Ricordi i troubadours, i menestrelli cantastorie della Francia del XII – XIII secolo? Ogni volta che penso allo storytelling, mi vengono in mente questi poeti-musicisti girovaghi che incantavano le corti raccontando storie d’amori, di lontananze e sofferenze in cui re, regine, membri della nobiltà e della borghesia dell’epoca si rispecchiavano.
Ecco, i troubadours usavano l’arte del raccontare, inventando rime su una melodia già esistente, per conquistare il loro pubblico. Raccontavano storie semplici, emozionanti e universali: facevano storytelling!
Capire lo storytelling
Storytelling NON è “Raccontare storie”. Storytelling È comunicare attraverso racconti.
Non importa che i racconti siano “veri”; ciò che conta è che siano “racconti verosimili” quanto basta per essere convincenti nella mente di chi ci ascolta o legge.
(Questa e le prossime citazioni sono tratte da Storytelling d’impresa di Andrea Fontana.)
Le modalità con le quali avviene la trasmissione possono essere molteplici (testo, immagini, video, audio), ma il fine è lo stesso: riuscire a comunicare e coinvolgere sul piano emotivo i destinatari del nostro racconto.
La scrittura che funziona è quella che riesce a suscitare immagini nella testa di chi legge.

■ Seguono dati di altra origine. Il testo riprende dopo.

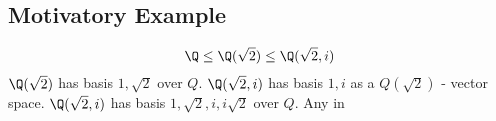 \documentclass{article}
\begin{document}
\subsection{Motivatory Example}
\begin{equation}
    \Q \leq \Q(\sqrt{2}) \leq \Q(\sqrt{2}, i)
\end{equation}
$\Q(\sqrt{2})$ has basis $1, \sqrt{2}$ over $Q$.
$\Q(\sqrt{2}, i)$ has basis $1, i$ as a $Q(\sqrt{2})$ - vector space.
$\Q(\sqrt{2}, i)$ has basis $1, \sqrt{2}, i, i\sqrt{2}$ over $Q$.
Any in
\end{document}
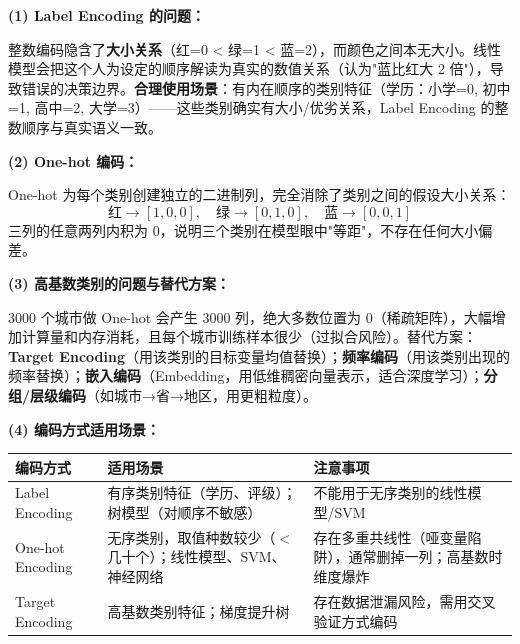 \documentclass[a4paper,11pt]{ctexart}
\begin{document}
\begin{solutionbox}[参考答案与详细解析]
    \textbf{(1) Label Encoding 的问题：}

    整数编码隐含了\textbf{大小关系}（红=0 < 绿=1 < 蓝=2），而颜色之间本无大小。线性模型会把这个人为设定的顺序解读为真实的数值关系（认为"蓝比红大 2 倍"），导致错误的决策边界。\textbf{合理使用场景}：有内在顺序的类别特征（学历：小学=0, 初中=1, 高中=2, 大学=3）——这些类别确实有大小/优劣关系，Label Encoding 的整数顺序与真实语义一致。

    \textbf{(2) One-hot 编码：}

    One-hot 为每个类别创建独立的二进制列，完全消除了类别之间的假设大小关系：
    \[
    \text{红} \to [1, 0, 0], \quad \text{绿} \to [0, 1, 0], \quad \text{蓝} \to [0, 0, 1]
    \]
    三列的任意两列内积为 0，说明三个类别在模型眼中"等距"，不存在任何大小偏差。

    \textbf{(3) 高基数类别的问题与替代方案：}

    3000 个城市做 One-hot 会产生 3000 列，绝大多数位置为 0（稀疏矩阵），大幅增加计算量和内存消耗，且每个城市训练样本很少（过拟合风险）。替代方案：\textbf{Target Encoding}（用该类别的目标变量均值替换）；\textbf{频率编码}（用该类别出现的频率替换）；\textbf{嵌入编码}（Embedding，用低维稠密向量表示，适合深度学习）；\textbf{分组/层级编码}（如城市→省→地区，用更粗粒度）。

    \textbf{(4) 编码方式适用场景：}
    \begin{center}
    \begin{tabular}{p{3cm} p{5cm} p{4.5cm}}
        \toprule
        编码方式 & 适用场景 & 注意事项 \\
        \midrule
        Label Encoding & 有序类别特征（学历、评级）；树模型（对顺序不敏感） & 不能用于无序类别的线性模型/SVM \\[0.8em]
        One-hot Encoding & 无序类别，取值种数较少（$<$ 几十个）；线性模型、SVM、神经网络 & 存在多重共线性（哑变量陷阱），通常删掉一列；高基数时维度爆炸 \\[0.8em]
        Target Encoding & 高基数类别特征；梯度提升树 & 存在数据泄漏风险，需用交叉验证方式编码 \\
        \bottomrule
    \end{tabular}
    \end{center}
\end{solutionbox}
\end{document}
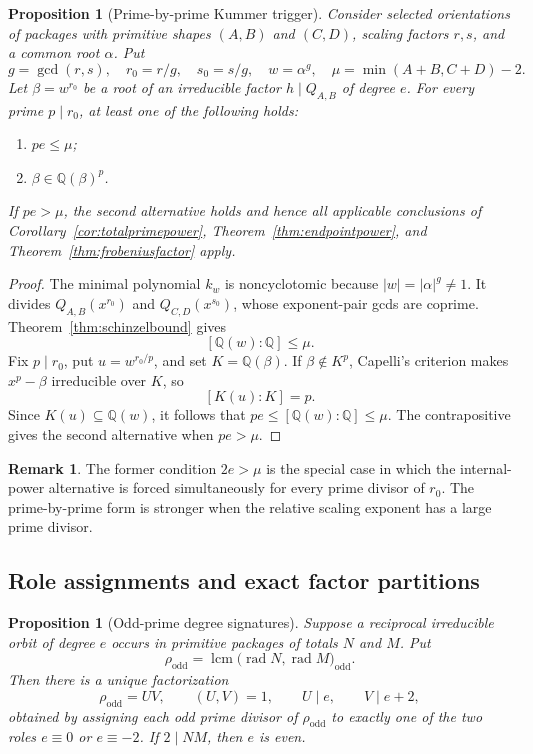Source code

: \documentclass[11pt]{article}
\numberwithin{equation}{section}
\newtheorem{proposition}[theorem]{Proposition}
\theoremstyle{definition}
\newtheorem{remark}[theorem]{Remark}
\newcommand{\Q}{\mathbb Q}
\begin{document}
\begin{proposition}[Prime-by-prime Kummer trigger]
\label{prop:largetrigger}
Consider selected orientations of packages with primitive shapes \((A,B)\)
and \((C,D)\), scaling factors \(r,s\), and a common root \(\alpha\).  Put
\[
 g=\gcd(r,s),\quad r_0=r/g,\quad s_0=s/g,
 \quad w=\alpha^g,
 \quad \mu=\min(A+B,C+D)-2.
\]
Let \(\beta=w^{r_0}\) be a root of an irreducible factor
\(h\mid Q_{A,B}\) of degree \(e\).  For every prime \(p\mid r_0\), at
least one of the following holds:
\begin{enumerate}[label=(\roman*)]
\item \(pe\leq\mu\);
\item \(\beta\in\Q(\beta)^p\).
\end{enumerate}
If \(pe>\mu\), the second alternative holds and hence all applicable
conclusions of Corollary~\ref{cor:totalprimepower},
Theorem~\ref{thm:endpointpower}, and
Theorem~\ref{thm:frobeniusfactor} apply.
\end{proposition}

\begin{proof}
The minimal polynomial \(k_w\) is noncyclotomic because
\(|w|=|\alpha|^g\neq1\).  It divides
\(Q_{A,B}(x^{r_0})\) and \(Q_{C,D}(x^{s_0})\), whose exponent-pair gcds
are coprime.  Theorem~\ref{thm:schinzelbound} gives
\[
 [\Q(w):\Q]\leq\mu.
\]
Fix \(p\mid r_0\), put \(u=w^{r_0/p}\), and set
\(K=\Q(\beta)\).  If \(\beta\notin K^p\), Capelli's criterion makes
\(x^p-\beta\) irreducible over \(K\), so
\[
 [K(u):K]=p.
\]
Since \(K(u)\subseteq\Q(w)\), it follows that
\(pe\leq[\Q(w):\Q]\leq\mu\).  The contrapositive gives the second
alternative when \(pe>\mu\).
\end{proof}

\begin{remark}
The former condition \(2e>\mu\) is the special case in which the
internal-power alternative is forced simultaneously for every prime divisor
of \(r_0\).  The prime-by-prime form is stronger when the relative scaling
exponent has a large prime divisor.
\end{remark}

\subsection{Role assignments and exact factor partitions}

\begin{proposition}[Odd-prime degree signatures]
\label{prop:rolesignature}
Suppose a reciprocal irreducible orbit of degree \(e\) occurs in primitive
packages of totals \(N\) and \(M\).  Put
\[
 \rho_{\mathrm{odd}}
 =\operatorname{lcm}\bigl(\operatorname{rad}N,
                           \operatorname{rad}M\bigr)_{\mathrm{odd}}.
\]
Then there is a unique factorization
\begin{equation}
 \rho_{\mathrm{odd}}=UV,
 \qquad (U,V)=1,
 \qquad U\mid e,
 \qquad V\mid e+2,
 \label{eq:15-7}
\end{equation}
obtained by assigning each odd prime divisor of \(\rho_{\mathrm{odd}}\) to
exactly one of the two roles \(e\equiv0\) or \(e\equiv-2\).  If
\(2\mid NM\), then \(e\) is even.
\end{proposition}
\end{document}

Pensiamo ai nostri libri preferiti e ai loro adattamenti cinematografici. Sarà capitato tante volte anche a te di dire: bello il film, ma il libro è più bello! Questo succede perché nella nostra testa avevamo un’immagine della storia raccontata che spesso non corrisponde alla visione portata sullo schermo.
Lo scrittore è stato tanto bravo da riuscire a far nascere nella nostra testa elementi visivi che corrispondono a quanto scritto e quindi a creare con noi una forte empatia: l’immagine creata favorisce il legame tra chi legge e quanto c’è scritto.
Perché lo storytelling
La competizione non è più (solo) sul piano “tecnico”: tutti offrono “i migliori servizi sul mercato, i più innovativi e su misura”, tutti sono (dichiarano di essere) “attenti alle esigenze del cliente e veloci nel rispondere alle richieste”, tutti sono focalizzati a “creare relazioni durature con il cliente, e non solo a vendere prodotti”, tutti usano i social media e pubblicano sui social network.
La competizione oggi è sulla narrazione che riesci a fare del tuo mondo e quanto questa narrazione riesce a sovrascrivere quella dei tuoi concorrenti.
Pertanto, il punto di partenza è la necessità che abbiamo di costruire il nostro racconto e di renderlo interessante fino al punto di creare relazioni emozionali.
Il nostro obiettivo diventa: generare simulazioni del reale con un approccio narrativo affinché le persone possano identificarsi nel racconto e legarsi a noi.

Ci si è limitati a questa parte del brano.